## EXERCISE GOAL
Go through the records and extract every line with the word "nothing".

Saved entries:
□ □ □ □
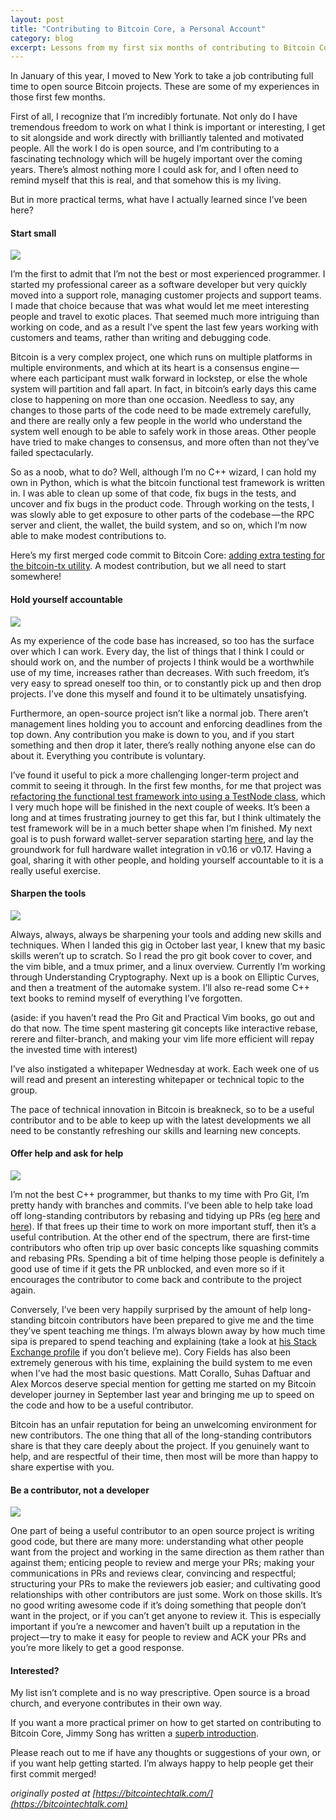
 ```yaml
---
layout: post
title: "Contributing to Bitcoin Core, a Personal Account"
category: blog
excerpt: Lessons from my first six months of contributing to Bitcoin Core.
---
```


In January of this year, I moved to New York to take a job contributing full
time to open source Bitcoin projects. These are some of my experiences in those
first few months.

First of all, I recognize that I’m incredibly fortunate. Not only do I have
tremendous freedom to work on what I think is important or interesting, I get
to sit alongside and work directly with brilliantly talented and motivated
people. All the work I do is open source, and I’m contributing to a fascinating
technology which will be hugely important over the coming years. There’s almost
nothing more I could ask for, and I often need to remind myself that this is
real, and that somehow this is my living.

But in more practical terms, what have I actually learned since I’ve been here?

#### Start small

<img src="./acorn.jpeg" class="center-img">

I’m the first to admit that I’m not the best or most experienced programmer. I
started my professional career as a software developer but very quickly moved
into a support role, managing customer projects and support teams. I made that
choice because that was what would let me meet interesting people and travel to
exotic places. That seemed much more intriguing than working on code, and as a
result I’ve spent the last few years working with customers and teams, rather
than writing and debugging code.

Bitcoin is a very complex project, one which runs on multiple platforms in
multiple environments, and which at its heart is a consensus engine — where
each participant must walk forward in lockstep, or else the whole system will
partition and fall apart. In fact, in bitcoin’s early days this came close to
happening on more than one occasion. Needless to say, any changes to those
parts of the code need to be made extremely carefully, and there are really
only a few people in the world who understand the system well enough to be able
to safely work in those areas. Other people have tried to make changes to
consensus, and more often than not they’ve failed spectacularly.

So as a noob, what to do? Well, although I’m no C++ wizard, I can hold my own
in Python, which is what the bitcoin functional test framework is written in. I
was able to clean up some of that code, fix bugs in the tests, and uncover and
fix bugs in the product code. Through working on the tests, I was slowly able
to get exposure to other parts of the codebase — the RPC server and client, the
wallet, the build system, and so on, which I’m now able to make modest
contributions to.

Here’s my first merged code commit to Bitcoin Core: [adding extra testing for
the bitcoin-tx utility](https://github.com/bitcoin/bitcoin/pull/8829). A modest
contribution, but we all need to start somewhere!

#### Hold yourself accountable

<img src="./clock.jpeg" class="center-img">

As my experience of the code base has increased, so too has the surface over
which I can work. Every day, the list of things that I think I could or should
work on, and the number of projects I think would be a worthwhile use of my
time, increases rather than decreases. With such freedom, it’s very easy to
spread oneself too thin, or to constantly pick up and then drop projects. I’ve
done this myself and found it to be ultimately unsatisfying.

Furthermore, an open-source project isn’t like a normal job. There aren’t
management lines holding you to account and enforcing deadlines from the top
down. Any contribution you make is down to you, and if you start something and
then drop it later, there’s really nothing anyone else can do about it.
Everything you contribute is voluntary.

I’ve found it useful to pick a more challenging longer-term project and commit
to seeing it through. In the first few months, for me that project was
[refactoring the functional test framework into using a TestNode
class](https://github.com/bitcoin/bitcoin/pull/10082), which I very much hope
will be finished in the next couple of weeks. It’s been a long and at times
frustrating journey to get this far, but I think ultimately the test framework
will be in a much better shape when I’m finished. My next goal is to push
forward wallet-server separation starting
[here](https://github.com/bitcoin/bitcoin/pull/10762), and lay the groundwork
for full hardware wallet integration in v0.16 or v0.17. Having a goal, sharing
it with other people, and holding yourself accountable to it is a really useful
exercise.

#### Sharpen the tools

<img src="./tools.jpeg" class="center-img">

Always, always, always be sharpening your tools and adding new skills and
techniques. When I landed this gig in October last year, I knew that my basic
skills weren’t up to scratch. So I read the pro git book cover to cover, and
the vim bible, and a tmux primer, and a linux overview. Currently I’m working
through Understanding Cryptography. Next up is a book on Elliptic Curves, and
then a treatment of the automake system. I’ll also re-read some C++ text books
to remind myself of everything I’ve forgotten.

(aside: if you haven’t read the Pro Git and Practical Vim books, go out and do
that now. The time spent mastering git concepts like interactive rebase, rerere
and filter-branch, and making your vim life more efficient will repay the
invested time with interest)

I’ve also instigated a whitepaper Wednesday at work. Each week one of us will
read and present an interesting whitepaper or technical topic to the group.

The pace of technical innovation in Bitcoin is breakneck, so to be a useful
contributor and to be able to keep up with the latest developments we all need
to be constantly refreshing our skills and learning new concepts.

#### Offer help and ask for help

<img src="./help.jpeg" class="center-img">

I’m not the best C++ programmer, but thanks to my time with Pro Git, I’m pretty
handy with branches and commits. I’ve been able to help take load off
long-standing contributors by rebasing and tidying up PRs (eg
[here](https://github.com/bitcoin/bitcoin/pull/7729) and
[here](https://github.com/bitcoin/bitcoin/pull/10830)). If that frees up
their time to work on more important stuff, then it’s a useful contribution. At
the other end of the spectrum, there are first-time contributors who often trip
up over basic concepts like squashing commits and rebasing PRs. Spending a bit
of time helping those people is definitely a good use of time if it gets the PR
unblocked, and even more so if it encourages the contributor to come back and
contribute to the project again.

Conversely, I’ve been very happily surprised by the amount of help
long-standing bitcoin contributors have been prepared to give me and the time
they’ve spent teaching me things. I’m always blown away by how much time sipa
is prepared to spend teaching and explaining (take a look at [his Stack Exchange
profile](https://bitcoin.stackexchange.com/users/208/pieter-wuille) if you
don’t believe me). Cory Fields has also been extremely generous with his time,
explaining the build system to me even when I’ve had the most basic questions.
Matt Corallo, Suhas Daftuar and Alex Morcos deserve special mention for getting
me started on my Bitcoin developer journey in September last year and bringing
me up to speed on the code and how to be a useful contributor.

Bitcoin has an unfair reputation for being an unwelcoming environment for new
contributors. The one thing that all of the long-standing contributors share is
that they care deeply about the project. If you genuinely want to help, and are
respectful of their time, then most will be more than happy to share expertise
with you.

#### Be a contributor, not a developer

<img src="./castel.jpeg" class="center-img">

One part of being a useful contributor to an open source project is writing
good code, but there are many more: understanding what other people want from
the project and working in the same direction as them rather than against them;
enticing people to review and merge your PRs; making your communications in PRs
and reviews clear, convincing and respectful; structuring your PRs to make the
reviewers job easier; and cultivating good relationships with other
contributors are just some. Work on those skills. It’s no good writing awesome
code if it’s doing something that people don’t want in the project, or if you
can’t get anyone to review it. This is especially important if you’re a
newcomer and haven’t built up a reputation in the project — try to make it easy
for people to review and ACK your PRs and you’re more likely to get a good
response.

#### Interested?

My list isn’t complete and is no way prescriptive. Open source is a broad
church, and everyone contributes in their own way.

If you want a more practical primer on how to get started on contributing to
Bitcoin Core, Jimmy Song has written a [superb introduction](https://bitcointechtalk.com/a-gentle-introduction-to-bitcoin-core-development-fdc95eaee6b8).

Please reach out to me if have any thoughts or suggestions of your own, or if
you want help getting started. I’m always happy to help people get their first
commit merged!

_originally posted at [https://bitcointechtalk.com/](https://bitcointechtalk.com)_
□ □ □ □
## YOUR RESPONSE
nothing more I could ask for, and I often need to remind myself that this is
then drop it later, there’s really nothing anyone else can do about it.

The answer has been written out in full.